Where a line holds the word "collaborate", copy it from the records.

Top of DATA FOR THIS TASK

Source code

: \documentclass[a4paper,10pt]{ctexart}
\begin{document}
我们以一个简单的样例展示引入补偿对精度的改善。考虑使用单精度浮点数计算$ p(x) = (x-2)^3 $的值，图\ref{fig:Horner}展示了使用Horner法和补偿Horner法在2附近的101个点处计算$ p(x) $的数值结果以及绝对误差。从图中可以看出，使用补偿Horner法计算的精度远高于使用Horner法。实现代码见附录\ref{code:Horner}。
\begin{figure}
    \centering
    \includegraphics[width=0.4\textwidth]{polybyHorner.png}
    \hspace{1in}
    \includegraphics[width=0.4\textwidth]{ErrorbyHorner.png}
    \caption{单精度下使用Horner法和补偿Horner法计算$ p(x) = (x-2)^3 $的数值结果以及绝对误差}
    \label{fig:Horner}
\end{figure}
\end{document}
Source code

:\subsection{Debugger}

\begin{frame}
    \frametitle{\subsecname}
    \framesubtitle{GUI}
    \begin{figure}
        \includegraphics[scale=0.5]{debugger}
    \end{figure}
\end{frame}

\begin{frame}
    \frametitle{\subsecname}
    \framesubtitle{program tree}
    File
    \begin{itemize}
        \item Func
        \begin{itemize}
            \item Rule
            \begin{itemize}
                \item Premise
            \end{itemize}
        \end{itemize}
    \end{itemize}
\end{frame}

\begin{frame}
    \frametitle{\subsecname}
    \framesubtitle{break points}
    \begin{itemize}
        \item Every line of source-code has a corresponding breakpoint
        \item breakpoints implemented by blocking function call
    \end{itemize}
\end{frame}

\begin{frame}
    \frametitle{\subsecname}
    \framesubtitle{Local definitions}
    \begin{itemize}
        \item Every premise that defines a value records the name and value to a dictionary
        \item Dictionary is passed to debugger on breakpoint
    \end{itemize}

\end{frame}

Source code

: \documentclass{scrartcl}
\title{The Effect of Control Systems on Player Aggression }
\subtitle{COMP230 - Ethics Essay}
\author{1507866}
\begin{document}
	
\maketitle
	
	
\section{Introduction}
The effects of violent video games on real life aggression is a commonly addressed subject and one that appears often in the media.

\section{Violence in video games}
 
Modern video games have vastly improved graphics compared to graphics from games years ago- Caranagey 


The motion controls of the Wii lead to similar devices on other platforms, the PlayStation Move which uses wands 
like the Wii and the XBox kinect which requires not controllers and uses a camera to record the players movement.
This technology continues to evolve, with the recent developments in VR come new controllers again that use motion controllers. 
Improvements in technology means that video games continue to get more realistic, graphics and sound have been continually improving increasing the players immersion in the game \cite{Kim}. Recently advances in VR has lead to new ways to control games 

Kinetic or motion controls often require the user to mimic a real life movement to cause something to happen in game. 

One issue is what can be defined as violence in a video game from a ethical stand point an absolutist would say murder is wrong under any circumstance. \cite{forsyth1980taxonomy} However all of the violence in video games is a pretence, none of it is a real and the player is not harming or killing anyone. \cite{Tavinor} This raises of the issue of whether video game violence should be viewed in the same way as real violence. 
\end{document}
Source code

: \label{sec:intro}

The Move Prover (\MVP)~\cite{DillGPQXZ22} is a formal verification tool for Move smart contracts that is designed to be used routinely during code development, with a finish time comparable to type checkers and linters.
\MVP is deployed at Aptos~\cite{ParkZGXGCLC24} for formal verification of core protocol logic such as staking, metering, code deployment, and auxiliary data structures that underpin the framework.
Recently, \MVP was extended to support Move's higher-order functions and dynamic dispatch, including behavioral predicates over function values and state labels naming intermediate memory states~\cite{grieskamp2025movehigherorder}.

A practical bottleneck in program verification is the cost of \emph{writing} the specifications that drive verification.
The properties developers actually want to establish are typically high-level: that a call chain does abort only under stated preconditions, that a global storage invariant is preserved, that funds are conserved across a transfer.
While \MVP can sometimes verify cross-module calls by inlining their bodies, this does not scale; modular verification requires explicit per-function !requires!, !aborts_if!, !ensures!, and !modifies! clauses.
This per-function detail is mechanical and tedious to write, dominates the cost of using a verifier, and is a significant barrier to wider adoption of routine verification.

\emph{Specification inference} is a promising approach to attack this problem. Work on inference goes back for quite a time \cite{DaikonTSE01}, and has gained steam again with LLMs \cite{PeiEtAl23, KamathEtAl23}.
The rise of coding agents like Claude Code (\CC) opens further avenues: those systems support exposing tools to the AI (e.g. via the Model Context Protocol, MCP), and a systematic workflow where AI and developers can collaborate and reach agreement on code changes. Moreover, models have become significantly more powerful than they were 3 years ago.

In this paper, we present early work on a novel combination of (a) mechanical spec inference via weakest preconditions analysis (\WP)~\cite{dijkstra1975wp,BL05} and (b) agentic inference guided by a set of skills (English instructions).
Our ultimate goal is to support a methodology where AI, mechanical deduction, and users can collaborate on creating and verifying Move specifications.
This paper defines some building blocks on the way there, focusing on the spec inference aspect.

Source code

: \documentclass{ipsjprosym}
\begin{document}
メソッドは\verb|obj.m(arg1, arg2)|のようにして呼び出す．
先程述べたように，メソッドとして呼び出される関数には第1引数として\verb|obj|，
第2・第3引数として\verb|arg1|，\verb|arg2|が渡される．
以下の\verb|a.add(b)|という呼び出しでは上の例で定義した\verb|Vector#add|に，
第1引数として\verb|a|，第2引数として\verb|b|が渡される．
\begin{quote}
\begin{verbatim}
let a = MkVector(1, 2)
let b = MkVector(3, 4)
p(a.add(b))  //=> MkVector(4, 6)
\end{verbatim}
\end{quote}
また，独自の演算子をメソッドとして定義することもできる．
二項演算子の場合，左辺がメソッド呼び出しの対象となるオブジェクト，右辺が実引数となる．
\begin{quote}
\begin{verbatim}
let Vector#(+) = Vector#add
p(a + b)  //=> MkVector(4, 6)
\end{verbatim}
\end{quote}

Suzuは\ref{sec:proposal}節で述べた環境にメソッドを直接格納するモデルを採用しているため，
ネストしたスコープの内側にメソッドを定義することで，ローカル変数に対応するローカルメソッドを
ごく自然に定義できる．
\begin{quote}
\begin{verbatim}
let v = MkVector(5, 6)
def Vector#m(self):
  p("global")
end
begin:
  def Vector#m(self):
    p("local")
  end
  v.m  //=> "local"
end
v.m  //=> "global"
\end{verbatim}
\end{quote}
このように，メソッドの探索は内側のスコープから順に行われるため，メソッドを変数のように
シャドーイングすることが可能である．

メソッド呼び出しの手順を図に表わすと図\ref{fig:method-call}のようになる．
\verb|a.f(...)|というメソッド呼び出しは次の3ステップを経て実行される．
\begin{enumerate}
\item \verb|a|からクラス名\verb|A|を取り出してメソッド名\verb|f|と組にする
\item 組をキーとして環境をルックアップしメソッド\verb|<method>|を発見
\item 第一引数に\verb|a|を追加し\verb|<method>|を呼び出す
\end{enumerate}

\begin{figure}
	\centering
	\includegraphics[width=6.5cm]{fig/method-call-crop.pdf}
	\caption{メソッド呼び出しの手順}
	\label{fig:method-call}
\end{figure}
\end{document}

Bottom of DATA FOR THIS TASK

### RESPONSE TO THE TASK:
The rise of coding agents like Claude Code (\CC) opens further avenues: those systems support exposing tools to the AI (e.g. via the Model Context Protocol, MCP), and a systematic workflow where AI and developers can collaborate and reach agreement on code changes. Moreover, models have become significantly more powerful than they were 3 years ago.
Our ultimate goal is to support a methodology where AI, mechanical deduction, and users can collaborate on creating and verifying Move specifications.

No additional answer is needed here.